Dear Bicycle Coast to Coast across America team and honorary riders:
Bob, Denis, Scott, Frosty, (honorary riders) Freedom’s Phoenix readers:
We begin our journey across America in three days! You may remember this famous quote on travel by Steinbeck as he set out to discover America many years ago. I hope each of you possesses your own idea of this great journey. I hope that you ‘get out of it’ what you desire. I hope you bring creative energy, a keen eye and a sense of adventure to this amazing journey.
In Travels with Charlie, Steinbeck said, “When I was very young and the urge to be someplace else was on me, I was assured by mature people that maturity would cure this itch. When years described me as mature, the remedy prescribed was middle age. In middle age I was assured that greater age would calm my fever and now that I am fifty-eight perhaps senility will do the job. Nothing has worked. Four hoarse blasts of a ship's whistle still raise the hair on my neck and set my feet to tapping. The sound of a jet, an engine warming up, even the clopping of shod hooves on pavement brings on the ancient shudder, the dry mouth and vacant eye, the hot palms and the churn of stomach high up under the rib cage. In other words, I don't improve; I fear the disease is incurable.

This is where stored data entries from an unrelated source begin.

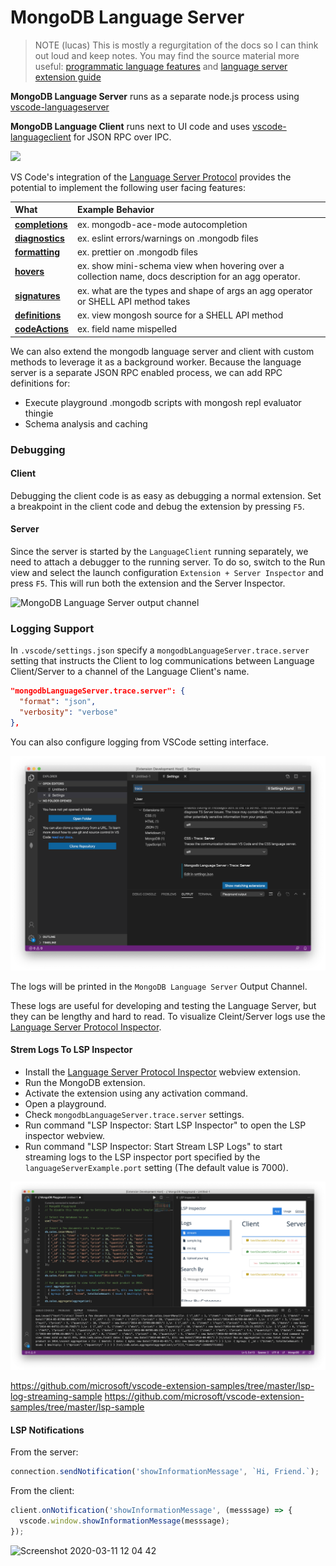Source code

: # MongoDB Language Server

> NOTE (lucas) This is mostly a regurgitation of the docs so I can think out loud and keep notes. You may find the source material more useful: [programmatic language features](https://code.visualstudio.com/api/language-extensions/programmatic-language-features) and
> [language server extension guide](https://code.visualstudio.com/api/language-extensions/language-server-extension-guide)

**MongoDB Language Server** runs as a separate node.js process using [vscode-languageserver](https://github.com/microsoft/vscode-languageserver-node/tree/master/server)

**MongoDB Language Client** runs next to UI code and uses [vscode-languageclient](https://github.com/microsoft/vscode-languageserver-node/tree/master/client) for JSON RPC over IPC.

![](./langserver-diagram.svg)

VS Code's integration of the [Language Server Protocol](https://microsoft.github.io/language-server-protocol) provides the potential to implement the following user facing features:

| What                                                                                                                                            | Example Behavior                                                                                      |
| :---------------------------------------------------------------------------------------------------------------------------------------------- | :---------------------------------------------------------------------------------------------------- |
| **[completions](https://code.visualstudio.com/api/language-extensions/programmatic-language-features#show-code-completion-proposals)**          | ex. mongodb-ace-mode autocompletion                                                                   |
| **[diagnostics](https://code.visualstudio.com/api/language-extensions/programmatic-language-features#provide-diagnostics)**                     | ex. eslint errors/warnings on .mongodb files                                                          | \  |
| **[formatting](https://code.visualstudio.com/api/language-extensions/programmatic-language-features#format-source-code-in-an-editor)**          | ex. prettier on .mongodb files                                                                        |
| **[hovers](https://code.visualstudio.com/api/language-extensions/programmatic-language-features#show-hovers)**                                  | ex. show mini-schema view when hovering over a collection name, docs description for an agg operator. |
| **[signatures](https://code.visualstudio.com/api/language-extensions/programmatic-language-features#help-with-function-and-method-signatures)** | ex. what are the types and shape of args an agg operator or SHELL API method takes                    |
| **[definitions](https://code.visualstudio.com/api/language-extensions/programmatic-language-features#show-definitions-of-a-symbol)**            | ex. view mongosh source for a SHELL API method                                                        |
| **[codeActions](https://code.visualstudio.com/api/language-extensions/programmatic-language-features#possible-actions-on-errors-or-warnings)**  | ex. field name mispelled                                                                              |

We can also extend the mongodb language server and client with custom methods to leverage it as a background worker. Because the language server is a separate JSON RPC enabled process, we can add RPC definitions for:

- Execute playground .mongodb scripts with mongosh repl evaluator thingie
- Schema analysis and caching

### Debugging

#### Client

Debugging the client code is as easy as debugging a normal extension. Set a breakpoint in the client code and debug the extension by pressing `F5`.

#### Server

Since the server is started by the `LanguageClient` running separately, we need to attach a debugger to the running server. To do so, switch to the Run view and select the launch configuration `Extension + Server Inspector` and press `F5`. This will run both the extension and the Server Inspector.

![MongoDB Language Server output channel](https://user-images.githubusercontent.com/23074/76441349-a489e980-6395-11ea-8247-50cfe9b3ff61.png)

### Logging Support

In `.vscode/settings.json` specify a `mongodbLanguageServer.trace.server` setting that instructs the Client to log communications between Language Client/Server to a channel of the Language Client's name.

```json
"mongodbLanguageServer.trace.server": {
  "format": "json",
  "verbosity": "verbose"
},
```

You can also configure logging from VSCode setting interface.

![MongoDB Language Server log settings](./lsp-trace-server.png)

The logs will be printed in the `MongoDB Language Server` Output Channel.

These logs are useful for developing and testing the Language Server, but they can be lengthy and hard to read. To visualize Cleint/Server logs use the [Language Server Protocol Inspector](https://github.com/Microsoft/language-server-protocol-inspector).

#### Strem Logs To LSP Inspector

- Install the [Language Server Protocol Inspector](https://marketplace.visualstudio.com/items?itemName=octref.lsp-inspector-webview) webview extension.
- Run the MongoDB extension.
- Activate the extension using any activation command.
- Open a playground.
- Check `mongodbLanguageServer.trace.server` settings.
- Run command "LSP Inspector: Start LSP Inspector" to open the LSP inspector webview.
- Run command "LSP Inspector: Start Stream LSP Logs" to start streaming logs to the LSP inspector port specified by the `languageServerExample.port` setting (The default value is 7000).

![MongoDB Language Server log settings](./lsp-stream-logs.png)

https://github.com/microsoft/vscode-extension-samples/tree/master/lsp-log-streaming-sample
https://github.com/microsoft/vscode-extension-samples/tree/master/lsp-sample


#### LSP Notifications

From the server:

```javascript
connection.sendNotification('showInformationMessage', `Hi, Friend.`);
```

From the client:

```javascript
client.onNotification('showInformationMessage', (messsage) => {
  vscode.window.showInformationMessage(messsage);
});
```

![Screenshot 2020-03-11 12 04 42](https://user-images.githubusercontent.com/23074/76441224-74424b00-6395-11ea-8f28-f9e0387098e0.png)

“When the virus of restlessness begins to take possession of a wayward man, and the road away from Here seems broad and straight and sweet, the victim must first find himself a good and sufficient reason for going. This to the practical bum is not difficult. He has a built-in garden of reasons to choose from. Next he must plan his trip in time and space, choose a direction and a destination. And last he must implement the journey. How to go, what to take, how long to stay.
“Once a journey is designed, equipped, and put in process; a new factor enters and takes over. A trip, a safari, an exploration, is an entity, different from all other journeys. It has a personality, temperament, individuality, uniqueness. A journey is a person in itself; no two are alike. And all plans, safeguards, policing, and coercion are fruitless. We find after years of struggle that we do not take a trip; a trip takes us. Tour masters, schedules, reservations, brass-bound and inevitable, dash themselves to wreckage on the personality of the trip. Only when this is recognized can the blown-in-the-glass bum relax and go along with it. Only then do the frustrations fall away. In this a journey is like marriage. The certain way to be wrong is to think you control it. I feel better now, having said this, although only those who have experienced it will understand it.”